◆ What the task requires
Copy every line in the records below that contains the word "want".
----
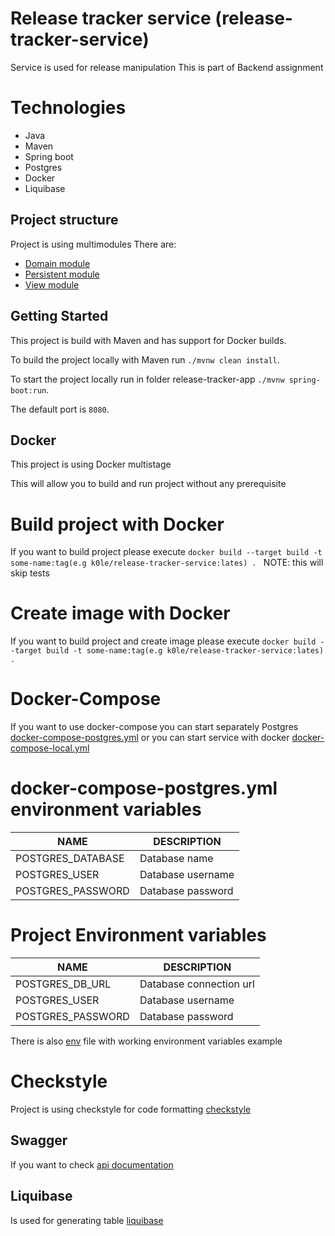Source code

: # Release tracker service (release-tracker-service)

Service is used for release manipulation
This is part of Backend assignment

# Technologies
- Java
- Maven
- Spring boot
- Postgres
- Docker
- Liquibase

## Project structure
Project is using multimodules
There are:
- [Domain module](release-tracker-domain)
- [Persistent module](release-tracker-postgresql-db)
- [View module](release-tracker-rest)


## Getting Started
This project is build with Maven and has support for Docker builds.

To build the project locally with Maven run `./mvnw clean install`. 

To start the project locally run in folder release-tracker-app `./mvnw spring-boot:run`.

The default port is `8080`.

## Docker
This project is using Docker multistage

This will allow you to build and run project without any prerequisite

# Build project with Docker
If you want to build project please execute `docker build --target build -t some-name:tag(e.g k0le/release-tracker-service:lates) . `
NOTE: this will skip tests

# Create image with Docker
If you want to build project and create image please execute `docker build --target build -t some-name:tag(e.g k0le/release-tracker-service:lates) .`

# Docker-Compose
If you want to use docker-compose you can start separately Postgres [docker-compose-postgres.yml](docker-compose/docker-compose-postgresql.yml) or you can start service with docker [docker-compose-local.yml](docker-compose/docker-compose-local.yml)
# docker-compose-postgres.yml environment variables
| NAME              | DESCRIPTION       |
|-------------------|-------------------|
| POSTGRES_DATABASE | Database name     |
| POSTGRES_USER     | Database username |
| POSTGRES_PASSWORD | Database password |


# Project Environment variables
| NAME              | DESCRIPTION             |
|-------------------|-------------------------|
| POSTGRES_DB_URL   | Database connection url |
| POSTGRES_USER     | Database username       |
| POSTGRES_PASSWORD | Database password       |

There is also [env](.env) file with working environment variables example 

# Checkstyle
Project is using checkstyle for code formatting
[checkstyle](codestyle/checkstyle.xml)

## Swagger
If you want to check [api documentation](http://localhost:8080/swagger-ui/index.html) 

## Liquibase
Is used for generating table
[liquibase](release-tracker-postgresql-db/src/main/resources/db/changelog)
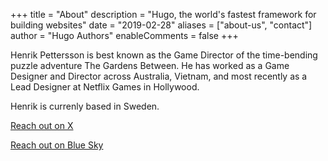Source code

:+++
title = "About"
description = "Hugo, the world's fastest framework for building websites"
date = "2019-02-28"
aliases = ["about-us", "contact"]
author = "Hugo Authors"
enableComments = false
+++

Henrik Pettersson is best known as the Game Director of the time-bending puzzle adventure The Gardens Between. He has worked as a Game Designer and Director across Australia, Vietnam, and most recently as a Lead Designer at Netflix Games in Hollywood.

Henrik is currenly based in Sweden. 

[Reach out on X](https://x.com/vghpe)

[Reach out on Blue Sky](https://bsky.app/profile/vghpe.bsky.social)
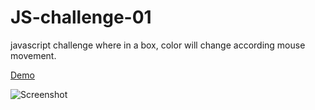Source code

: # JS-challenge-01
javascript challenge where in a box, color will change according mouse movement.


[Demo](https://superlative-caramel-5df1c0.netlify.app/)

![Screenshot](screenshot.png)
----
◆ Solution to this task
If you want to build project please execute `docker build --target build -t some-name:tag(e.g k0le/release-tracker-service:lates) . `
If you want to build project and create image please execute `docker build --target build -t some-name:tag(e.g k0le/release-tracker-service:lates) .`
If you want to use docker-compose you can start separately Postgres [docker-compose-postgres.yml](docker-compose/docker-compose-postgresql.yml) or you can start service with docker [docker-compose-local.yml](docker-compose/docker-compose-local.yml)
If you want to check [api documentation](http://localhost:8080/swagger-ui/index.html) 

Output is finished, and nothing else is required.